Read All About It in the Los Angeles Herald, 23 February 1875

by Paul R. Spitzzeri

Perusing the pages of 1870s Los Angeles newspapers as part of the “Read All About It” series of posts, we learn a great deal about the history of the region in ways not generally available otherwise and today’s post covering the 23 February 1875 edition of the Los Angeles Herald provides plenty of information of an area at the peak of the area’s first development boom, which began in the late Sixties.

The paper, owned by a company of which F.P.F. Temple was treasurer and Mayor Prudent Beaudry, a major Los Angeles developer, was president, decided that “The Event of To-Day” was the long-promoted auction of land at the new townsite of Artesia. The brainchild of the Los Angeles Immigration and Land Cooperative Association, whose officers later in the year founded the town of Pomona, Artesia was heavily promoted in the Angel City press with the Herald observing,

The great Artesia land sale commences to-day and will continue for three days. We have given all the information to be had relative to this, and can add nothing more that will be of benefit to contemplated purchasers beyond the assurance that the gentlemen who are cutting up this large tract into small lots are among our first [finest] citizens.

Those founders, whose surnames of Garey, Gibbs, Gordon, McComas and Thomas will be familiar to those who know Pomona, purportedly wanting anyone investigating Artesia to be well informed of its location, quality of soil and irrigation potential. Moreover, the paper noted, they offered free transportation to the site and “afforded every facility for a full and thorough examination” of it. The name, of course, referred to the abundant supply of water from artesian wells and which “adds greatly to the value” of a community expected to “soon settle up.”

Another major cooperative real estate development venture of the time was Centinela, in which Temple was heavily invested as president of the company launching the enterprise, and which, after a February auction, was subject to a second sale on 12 April and to continue for five days.

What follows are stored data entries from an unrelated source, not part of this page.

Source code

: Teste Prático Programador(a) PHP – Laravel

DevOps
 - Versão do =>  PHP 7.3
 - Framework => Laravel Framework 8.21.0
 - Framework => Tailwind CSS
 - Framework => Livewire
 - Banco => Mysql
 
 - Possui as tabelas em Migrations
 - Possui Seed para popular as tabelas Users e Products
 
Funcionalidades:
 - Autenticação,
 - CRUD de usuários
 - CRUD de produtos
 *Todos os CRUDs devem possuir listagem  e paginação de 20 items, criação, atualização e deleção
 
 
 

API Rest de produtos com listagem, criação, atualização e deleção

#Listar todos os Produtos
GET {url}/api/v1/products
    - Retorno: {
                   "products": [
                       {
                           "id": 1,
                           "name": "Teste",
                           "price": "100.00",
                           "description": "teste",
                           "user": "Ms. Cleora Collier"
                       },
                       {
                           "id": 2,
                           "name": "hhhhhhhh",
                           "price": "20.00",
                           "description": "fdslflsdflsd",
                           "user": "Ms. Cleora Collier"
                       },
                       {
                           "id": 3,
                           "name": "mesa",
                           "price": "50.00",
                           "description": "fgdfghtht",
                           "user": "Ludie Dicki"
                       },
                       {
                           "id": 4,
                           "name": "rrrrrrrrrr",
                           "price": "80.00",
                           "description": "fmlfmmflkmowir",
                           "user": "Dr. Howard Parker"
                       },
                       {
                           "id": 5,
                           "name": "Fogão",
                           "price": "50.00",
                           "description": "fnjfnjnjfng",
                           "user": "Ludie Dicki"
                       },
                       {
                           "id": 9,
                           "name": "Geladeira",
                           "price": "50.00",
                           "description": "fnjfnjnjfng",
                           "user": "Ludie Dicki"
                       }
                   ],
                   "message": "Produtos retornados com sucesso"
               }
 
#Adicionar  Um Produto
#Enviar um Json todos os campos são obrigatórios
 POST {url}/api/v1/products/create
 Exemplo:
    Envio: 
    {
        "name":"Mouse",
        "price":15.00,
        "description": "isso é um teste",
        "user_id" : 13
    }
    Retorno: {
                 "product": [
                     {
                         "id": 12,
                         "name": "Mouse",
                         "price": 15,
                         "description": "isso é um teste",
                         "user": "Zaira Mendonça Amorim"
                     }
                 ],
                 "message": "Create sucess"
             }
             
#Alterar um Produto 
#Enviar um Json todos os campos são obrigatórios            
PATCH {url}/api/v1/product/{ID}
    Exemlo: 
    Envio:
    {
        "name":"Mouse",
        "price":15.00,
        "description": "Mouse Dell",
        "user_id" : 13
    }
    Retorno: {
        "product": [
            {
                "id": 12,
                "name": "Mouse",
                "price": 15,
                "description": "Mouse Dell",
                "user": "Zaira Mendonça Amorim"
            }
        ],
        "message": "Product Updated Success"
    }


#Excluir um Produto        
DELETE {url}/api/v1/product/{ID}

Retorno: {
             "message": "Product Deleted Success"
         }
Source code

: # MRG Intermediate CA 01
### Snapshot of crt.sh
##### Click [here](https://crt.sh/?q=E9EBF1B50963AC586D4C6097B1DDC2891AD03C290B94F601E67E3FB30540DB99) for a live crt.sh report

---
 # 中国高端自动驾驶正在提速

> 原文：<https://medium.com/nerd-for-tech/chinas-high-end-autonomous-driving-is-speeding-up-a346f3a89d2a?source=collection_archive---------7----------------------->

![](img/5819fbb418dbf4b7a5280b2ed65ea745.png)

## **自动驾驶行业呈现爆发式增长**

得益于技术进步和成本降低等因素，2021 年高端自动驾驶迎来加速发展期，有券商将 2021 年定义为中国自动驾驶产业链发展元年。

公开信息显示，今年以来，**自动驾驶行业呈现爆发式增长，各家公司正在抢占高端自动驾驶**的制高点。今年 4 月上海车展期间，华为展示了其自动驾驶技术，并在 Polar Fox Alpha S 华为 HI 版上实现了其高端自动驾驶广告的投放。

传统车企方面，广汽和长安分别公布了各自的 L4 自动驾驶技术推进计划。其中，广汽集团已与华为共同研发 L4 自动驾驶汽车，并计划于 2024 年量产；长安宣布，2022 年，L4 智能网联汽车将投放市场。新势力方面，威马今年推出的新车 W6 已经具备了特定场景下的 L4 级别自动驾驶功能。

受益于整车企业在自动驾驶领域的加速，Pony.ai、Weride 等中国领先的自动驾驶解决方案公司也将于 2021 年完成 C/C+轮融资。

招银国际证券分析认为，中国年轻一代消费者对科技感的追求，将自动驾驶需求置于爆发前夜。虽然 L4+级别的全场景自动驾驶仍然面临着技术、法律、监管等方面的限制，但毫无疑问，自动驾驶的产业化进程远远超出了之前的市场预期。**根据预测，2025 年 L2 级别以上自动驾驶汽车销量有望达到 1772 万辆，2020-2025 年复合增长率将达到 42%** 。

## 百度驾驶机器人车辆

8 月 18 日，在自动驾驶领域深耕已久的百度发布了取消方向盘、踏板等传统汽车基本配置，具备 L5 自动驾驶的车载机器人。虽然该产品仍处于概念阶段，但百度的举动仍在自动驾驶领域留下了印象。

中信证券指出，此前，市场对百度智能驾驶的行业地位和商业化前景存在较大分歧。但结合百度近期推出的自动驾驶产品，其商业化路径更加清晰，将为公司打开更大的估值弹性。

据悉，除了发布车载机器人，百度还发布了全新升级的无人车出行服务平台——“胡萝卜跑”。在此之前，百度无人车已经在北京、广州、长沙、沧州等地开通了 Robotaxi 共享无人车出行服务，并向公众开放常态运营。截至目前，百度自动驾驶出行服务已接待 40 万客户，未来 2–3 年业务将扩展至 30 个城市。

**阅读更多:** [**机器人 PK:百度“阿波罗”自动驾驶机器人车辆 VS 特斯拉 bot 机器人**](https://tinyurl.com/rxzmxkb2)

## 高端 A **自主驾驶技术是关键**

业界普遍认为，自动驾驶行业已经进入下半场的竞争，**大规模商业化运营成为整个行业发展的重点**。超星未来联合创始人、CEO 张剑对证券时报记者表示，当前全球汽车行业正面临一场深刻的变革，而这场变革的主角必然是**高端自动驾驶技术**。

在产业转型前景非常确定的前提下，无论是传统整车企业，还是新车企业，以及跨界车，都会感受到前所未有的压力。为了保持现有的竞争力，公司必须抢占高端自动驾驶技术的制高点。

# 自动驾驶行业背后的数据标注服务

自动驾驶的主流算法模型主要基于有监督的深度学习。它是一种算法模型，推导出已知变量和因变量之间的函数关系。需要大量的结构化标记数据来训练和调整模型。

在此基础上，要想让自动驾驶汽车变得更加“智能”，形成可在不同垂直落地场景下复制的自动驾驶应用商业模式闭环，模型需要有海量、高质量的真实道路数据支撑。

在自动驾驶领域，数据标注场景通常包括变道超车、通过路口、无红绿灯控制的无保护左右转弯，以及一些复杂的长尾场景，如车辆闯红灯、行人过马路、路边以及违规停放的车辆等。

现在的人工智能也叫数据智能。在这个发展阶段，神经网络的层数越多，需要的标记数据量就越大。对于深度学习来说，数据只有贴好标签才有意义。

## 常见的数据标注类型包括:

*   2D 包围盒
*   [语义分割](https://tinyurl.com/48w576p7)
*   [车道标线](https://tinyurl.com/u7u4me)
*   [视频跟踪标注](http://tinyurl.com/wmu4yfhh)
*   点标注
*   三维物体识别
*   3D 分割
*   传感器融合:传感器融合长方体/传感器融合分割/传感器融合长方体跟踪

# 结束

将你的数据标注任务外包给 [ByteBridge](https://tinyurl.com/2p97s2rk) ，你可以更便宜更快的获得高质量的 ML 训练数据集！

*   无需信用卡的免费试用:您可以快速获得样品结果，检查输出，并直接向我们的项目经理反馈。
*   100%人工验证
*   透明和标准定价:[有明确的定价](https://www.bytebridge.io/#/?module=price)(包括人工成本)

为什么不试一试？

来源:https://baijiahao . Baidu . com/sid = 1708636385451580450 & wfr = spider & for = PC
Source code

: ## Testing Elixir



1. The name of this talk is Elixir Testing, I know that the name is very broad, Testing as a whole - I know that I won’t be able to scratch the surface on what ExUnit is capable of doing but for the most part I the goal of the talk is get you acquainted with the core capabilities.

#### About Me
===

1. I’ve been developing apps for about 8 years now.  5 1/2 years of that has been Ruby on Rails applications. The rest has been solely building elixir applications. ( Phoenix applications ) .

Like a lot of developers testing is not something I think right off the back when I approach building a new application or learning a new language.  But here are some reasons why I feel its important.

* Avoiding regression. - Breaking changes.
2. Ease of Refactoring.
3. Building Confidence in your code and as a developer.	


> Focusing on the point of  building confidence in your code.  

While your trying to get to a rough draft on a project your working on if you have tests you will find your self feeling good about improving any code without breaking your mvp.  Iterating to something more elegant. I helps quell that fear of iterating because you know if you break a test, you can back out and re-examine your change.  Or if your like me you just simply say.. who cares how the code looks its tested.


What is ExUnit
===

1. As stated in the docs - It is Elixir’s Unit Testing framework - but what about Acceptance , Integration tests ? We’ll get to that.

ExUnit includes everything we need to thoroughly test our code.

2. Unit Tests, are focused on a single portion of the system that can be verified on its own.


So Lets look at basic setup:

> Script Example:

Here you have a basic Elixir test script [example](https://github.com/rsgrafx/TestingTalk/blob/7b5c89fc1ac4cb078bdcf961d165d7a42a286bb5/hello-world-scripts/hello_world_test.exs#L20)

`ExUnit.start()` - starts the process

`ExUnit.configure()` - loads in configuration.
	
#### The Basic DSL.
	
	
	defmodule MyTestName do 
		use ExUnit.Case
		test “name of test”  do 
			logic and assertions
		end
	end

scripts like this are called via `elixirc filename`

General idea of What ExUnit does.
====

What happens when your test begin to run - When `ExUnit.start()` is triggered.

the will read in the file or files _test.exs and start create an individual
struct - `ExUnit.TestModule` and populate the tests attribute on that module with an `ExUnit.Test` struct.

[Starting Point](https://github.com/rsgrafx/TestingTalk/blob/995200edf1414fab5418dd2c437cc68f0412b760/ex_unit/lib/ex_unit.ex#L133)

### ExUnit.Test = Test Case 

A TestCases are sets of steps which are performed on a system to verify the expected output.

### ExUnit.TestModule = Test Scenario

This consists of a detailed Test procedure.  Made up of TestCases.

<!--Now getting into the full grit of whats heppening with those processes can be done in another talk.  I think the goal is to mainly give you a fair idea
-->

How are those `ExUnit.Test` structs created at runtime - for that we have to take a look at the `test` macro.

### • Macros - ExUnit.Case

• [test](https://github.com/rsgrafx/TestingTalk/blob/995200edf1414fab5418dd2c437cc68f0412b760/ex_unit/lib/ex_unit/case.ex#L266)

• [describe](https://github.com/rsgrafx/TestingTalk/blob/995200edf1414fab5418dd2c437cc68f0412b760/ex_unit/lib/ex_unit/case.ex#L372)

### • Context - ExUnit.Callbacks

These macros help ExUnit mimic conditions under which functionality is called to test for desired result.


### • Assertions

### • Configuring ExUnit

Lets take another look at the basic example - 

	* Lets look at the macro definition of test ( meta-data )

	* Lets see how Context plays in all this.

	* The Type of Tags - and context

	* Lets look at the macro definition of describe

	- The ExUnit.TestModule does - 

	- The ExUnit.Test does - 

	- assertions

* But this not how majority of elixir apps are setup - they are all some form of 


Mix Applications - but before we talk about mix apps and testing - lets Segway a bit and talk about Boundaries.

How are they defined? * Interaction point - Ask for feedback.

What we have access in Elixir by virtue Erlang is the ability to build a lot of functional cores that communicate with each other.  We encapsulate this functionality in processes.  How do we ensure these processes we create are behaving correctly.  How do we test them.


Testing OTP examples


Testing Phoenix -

Embracing the ranchos Centinela and Sausal Redondo, the townsite was described much as the promoters of Artesia hyped it.

In an editorial page piece titled “Advance in Real Estate,” the Herald brushed aside concerns about the boom and expressed abundant enthusiasm and complete confidence in the region’s future growth:

A correspondence asserts that we are riding on the crest of a panic wave. We should not know what this means did he not follow it with the assurance that real estate in and about Los Angeles is held at an exhorbitant [sic] figure and sold at a fictitious valuation. We are not so confident as our correspondent that a collapse in real estate prices must come at an early day. We doubt if it will come at all.

The paper continued that the past two years included a doubling of local land valuations and that, in 1873, “there were plenty of people who did not buy land because they thought prices were too high and would soon come down.” This did not happen and, yet, naysayers a year prior proclaimed that “the pinnacle is reached and the reaction is at hand.”

To these doubters, the Herald asserted that the peak wasn’t even a year off and cited an example of property of Main Street across from the Temple Block, the center of the Angel City’s commercial district, that, three months before, was offered for $300 per frontage feet and just sold for $500. The paper added that “this for bare land does not look as though we had touched high water mark” and, as desirable as such commercial property was, “land all over and all around this city has been steadily advancing for the last three years.”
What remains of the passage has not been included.